## LISTED ENTRIES
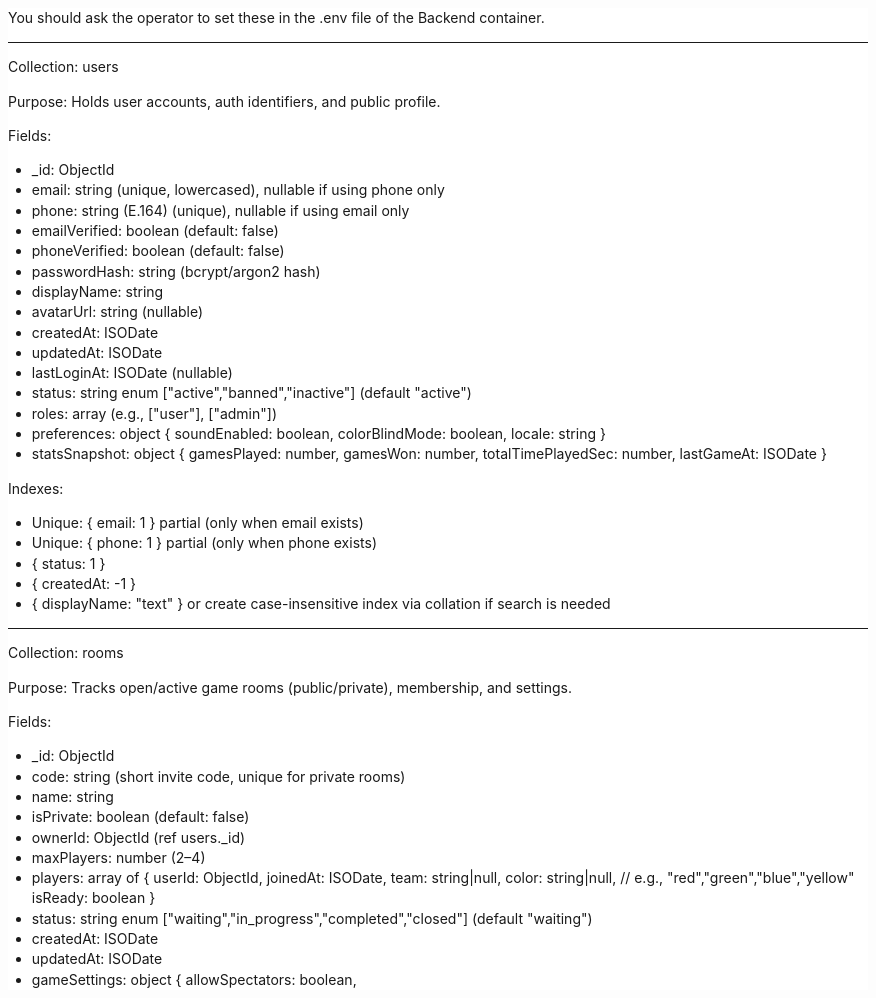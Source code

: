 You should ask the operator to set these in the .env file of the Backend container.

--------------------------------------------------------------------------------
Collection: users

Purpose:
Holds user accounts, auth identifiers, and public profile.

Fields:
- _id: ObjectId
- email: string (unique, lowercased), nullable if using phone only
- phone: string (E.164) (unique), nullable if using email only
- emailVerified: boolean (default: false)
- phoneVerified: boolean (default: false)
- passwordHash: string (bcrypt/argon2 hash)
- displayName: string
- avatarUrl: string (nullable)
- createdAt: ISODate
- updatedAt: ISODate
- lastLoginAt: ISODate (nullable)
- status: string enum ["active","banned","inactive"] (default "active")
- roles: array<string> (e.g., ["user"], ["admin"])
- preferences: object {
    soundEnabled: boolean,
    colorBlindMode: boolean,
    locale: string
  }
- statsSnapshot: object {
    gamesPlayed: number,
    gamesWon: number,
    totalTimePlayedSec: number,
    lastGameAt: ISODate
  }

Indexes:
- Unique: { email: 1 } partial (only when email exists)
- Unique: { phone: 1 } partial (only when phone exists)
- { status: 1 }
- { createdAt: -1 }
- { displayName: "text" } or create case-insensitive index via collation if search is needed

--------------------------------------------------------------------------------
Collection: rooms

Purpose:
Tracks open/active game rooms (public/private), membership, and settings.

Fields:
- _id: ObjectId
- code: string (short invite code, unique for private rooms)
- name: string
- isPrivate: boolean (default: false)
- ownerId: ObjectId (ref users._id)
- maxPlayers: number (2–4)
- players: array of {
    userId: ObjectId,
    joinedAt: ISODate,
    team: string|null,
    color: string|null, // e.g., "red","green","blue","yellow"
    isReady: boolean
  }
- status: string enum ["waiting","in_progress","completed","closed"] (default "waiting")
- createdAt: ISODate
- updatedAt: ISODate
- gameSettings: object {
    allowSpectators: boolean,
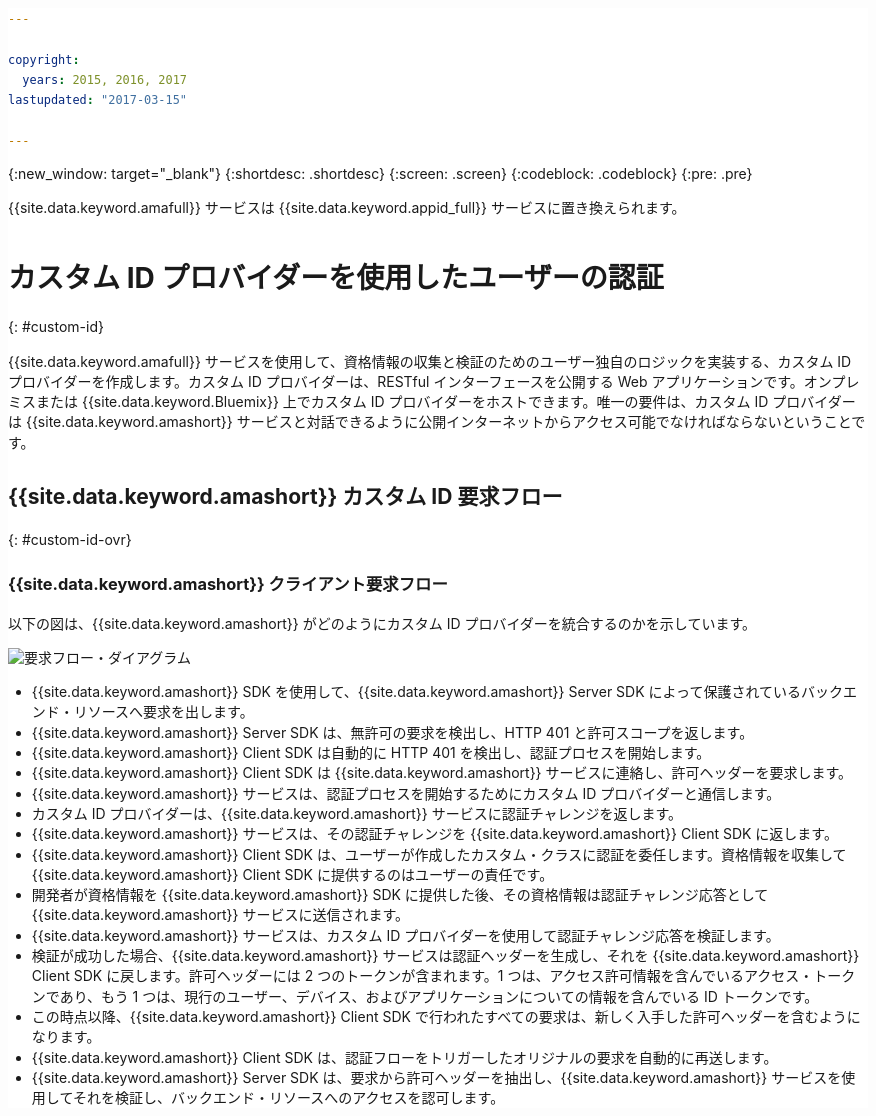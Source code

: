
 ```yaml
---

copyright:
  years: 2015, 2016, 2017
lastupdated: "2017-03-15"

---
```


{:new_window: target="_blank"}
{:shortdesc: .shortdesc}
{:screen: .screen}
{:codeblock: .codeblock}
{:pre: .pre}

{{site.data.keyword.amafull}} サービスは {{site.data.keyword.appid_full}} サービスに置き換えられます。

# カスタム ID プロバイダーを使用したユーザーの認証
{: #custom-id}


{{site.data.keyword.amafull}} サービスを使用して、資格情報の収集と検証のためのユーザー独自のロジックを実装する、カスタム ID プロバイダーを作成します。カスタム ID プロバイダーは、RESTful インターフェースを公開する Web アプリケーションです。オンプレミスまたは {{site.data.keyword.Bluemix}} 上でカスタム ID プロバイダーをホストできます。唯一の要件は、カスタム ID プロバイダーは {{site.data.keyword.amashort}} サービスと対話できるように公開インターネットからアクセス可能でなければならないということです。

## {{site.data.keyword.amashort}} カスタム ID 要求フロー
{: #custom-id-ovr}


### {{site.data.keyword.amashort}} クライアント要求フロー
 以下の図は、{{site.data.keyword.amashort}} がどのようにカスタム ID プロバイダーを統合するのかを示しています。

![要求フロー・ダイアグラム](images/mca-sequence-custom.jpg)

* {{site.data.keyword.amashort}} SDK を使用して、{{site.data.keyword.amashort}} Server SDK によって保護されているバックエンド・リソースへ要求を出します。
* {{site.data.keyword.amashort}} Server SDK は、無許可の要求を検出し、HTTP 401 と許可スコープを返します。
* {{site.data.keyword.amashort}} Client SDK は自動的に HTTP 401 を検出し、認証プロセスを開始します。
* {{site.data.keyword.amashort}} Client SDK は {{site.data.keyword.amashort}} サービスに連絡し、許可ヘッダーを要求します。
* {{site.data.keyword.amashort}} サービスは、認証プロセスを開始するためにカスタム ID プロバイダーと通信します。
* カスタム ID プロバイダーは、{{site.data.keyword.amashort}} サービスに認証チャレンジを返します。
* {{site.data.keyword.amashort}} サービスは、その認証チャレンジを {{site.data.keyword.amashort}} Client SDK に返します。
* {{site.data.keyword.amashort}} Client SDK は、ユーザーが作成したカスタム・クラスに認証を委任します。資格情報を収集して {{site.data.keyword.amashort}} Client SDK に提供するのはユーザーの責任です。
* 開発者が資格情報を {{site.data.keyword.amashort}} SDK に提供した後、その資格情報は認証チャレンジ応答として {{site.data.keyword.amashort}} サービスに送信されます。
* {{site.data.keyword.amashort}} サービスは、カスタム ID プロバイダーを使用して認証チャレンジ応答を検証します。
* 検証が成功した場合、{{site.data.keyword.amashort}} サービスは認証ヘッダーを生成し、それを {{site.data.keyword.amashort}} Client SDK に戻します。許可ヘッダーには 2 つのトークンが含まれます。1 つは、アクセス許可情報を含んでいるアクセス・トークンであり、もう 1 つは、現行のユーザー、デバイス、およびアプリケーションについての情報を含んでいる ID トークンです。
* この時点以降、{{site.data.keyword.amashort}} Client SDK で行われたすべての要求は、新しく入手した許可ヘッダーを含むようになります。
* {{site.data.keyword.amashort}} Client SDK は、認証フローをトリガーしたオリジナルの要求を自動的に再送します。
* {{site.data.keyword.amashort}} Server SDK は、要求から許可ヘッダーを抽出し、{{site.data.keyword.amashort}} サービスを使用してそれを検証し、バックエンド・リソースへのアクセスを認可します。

## WORK INSTRUCTION
Reproduce all of the material exactly, apart from the pictures.

## PROBLEM SOLUTION
Source code

: You should ask the operator to set these in the .env file of the Backend container.

--------------------------------------------------------------------------------
Collection: users

Purpose:
Holds user accounts, auth identifiers, and public profile.

Fields:
- _id: ObjectId
- email: string (unique, lowercased), nullable if using phone only
- phone: string (E.164) (unique), nullable if using email only
- emailVerified: boolean (default: false)
- phoneVerified: boolean (default: false)
- passwordHash: string (bcrypt/argon2 hash)
- displayName: string
- avatarUrl: string (nullable)
- createdAt: ISODate
- updatedAt: ISODate
- lastLoginAt: ISODate (nullable)
- status: string enum ["active","banned","inactive"] (default "active")
- roles: array<string> (e.g., ["user"], ["admin"])
- preferences: object {
    soundEnabled: boolean,
    colorBlindMode: boolean,
    locale: string
  }
- statsSnapshot: object {
    gamesPlayed: number,
    gamesWon: number,
    totalTimePlayedSec: number,
    lastGameAt: ISODate
  }

Indexes:
- Unique: { email: 1 } partial (only when email exists)
- Unique: { phone: 1 } partial (only when phone exists)
- { status: 1 }
- { createdAt: -1 }
- { displayName: "text" } or create case-insensitive index via collation if search is needed

--------------------------------------------------------------------------------
Collection: rooms

Purpose:
Tracks open/active game rooms (public/private), membership, and settings.

Fields:
- _id: ObjectId
- code: string (short invite code, unique for private rooms)
- name: string
- isPrivate: boolean (default: false)
- ownerId: ObjectId (ref users._id)
- maxPlayers: number (2–4)
- players: array of {
    userId: ObjectId,
    joinedAt: ISODate,
    team: string|null,
    color: string|null, // e.g., "red","green","blue","yellow"
    isReady: boolean
  }
- status: string enum ["waiting","in_progress","completed","closed"] (default "waiting")
- createdAt: ISODate
- updatedAt: ISODate
- gameSettings: object {
    allowSpectators: boolean,
Source code

:
 ```yaml
---

copyright:
  years: 2015, 2016, 2017
lastupdated: "2017-03-15"

---
```


{:new_window: target="_blank"}
{:shortdesc: .shortdesc}
{:screen: .screen}
{:codeblock: .codeblock}
{:pre: .pre}

{{site.data.keyword.amafull}} サービスは {{site.data.keyword.appid_full}} サービスに置き換えられます。

# カスタム ID プロバイダーを使用したユーザーの認証
{: #custom-id}


{{site.data.keyword.amafull}} サービスを使用して、資格情報の収集と検証のためのユーザー独自のロジックを実装する、カスタム ID プロバイダーを作成します。カスタム ID プロバイダーは、RESTful インターフェースを公開する Web アプリケーションです。オンプレミスまたは {{site.data.keyword.Bluemix}} 上でカスタム ID プロバイダーをホストできます。唯一の要件は、カスタム ID プロバイダーは {{site.data.keyword.amashort}} サービスと対話できるように公開インターネットからアクセス可能でなければならないということです。

## {{site.data.keyword.amashort}} カスタム ID 要求フロー
{: #custom-id-ovr}


### {{site.data.keyword.amashort}} クライアント要求フロー
 以下の図は、{{site.data.keyword.amashort}} がどのようにカスタム ID プロバイダーを統合するのかを示しています。

![要求フロー・ダイアグラム](images/mca-sequence-custom.jpg)

* {{site.data.keyword.amashort}} SDK を使用して、{{site.data.keyword.amashort}} Server SDK によって保護されているバックエンド・リソースへ要求を出します。
* {{site.data.keyword.amashort}} Server SDK は、無許可の要求を検出し、HTTP 401 と許可スコープを返します。
* {{site.data.keyword.amashort}} Client SDK は自動的に HTTP 401 を検出し、認証プロセスを開始します。
* {{site.data.keyword.amashort}} Client SDK は {{site.data.keyword.amashort}} サービスに連絡し、許可ヘッダーを要求します。
* {{site.data.keyword.amashort}} サービスは、認証プロセスを開始するためにカスタム ID プロバイダーと通信します。
* カスタム ID プロバイダーは、{{site.data.keyword.amashort}} サービスに認証チャレンジを返します。
* {{site.data.keyword.amashort}} サービスは、その認証チャレンジを {{site.data.keyword.amashort}} Client SDK に返します。
* {{site.data.keyword.amashort}} Client SDK は、ユーザーが作成したカスタム・クラスに認証を委任します。資格情報を収集して {{site.data.keyword.amashort}} Client SDK に提供するのはユーザーの責任です。
* 開発者が資格情報を {{site.data.keyword.amashort}} SDK に提供した後、その資格情報は認証チャレンジ応答として {{site.data.keyword.amashort}} サービスに送信されます。
* {{site.data.keyword.amashort}} サービスは、カスタム ID プロバイダーを使用して認証チャレンジ応答を検証します。
* 検証が成功した場合、{{site.data.keyword.amashort}} サービスは認証ヘッダーを生成し、それを {{site.data.keyword.amashort}} Client SDK に戻します。許可ヘッダーには 2 つのトークンが含まれます。1 つは、アクセス許可情報を含んでいるアクセス・トークンであり、もう 1 つは、現行のユーザー、デバイス、およびアプリケーションについての情報を含んでいる ID トークンです。
* この時点以降、{{site.data.keyword.amashort}} Client SDK で行われたすべての要求は、新しく入手した許可ヘッダーを含むようになります。
* {{site.data.keyword.amashort}} Client SDK は、認証フローをトリガーしたオリジナルの要求を自動的に再送します。
* {{site.data.keyword.amashort}} Server SDK は、要求から許可ヘッダーを抽出し、{{site.data.keyword.amashort}} サービスを使用してそれを検証し、バックエンド・リソースへのアクセスを認可します。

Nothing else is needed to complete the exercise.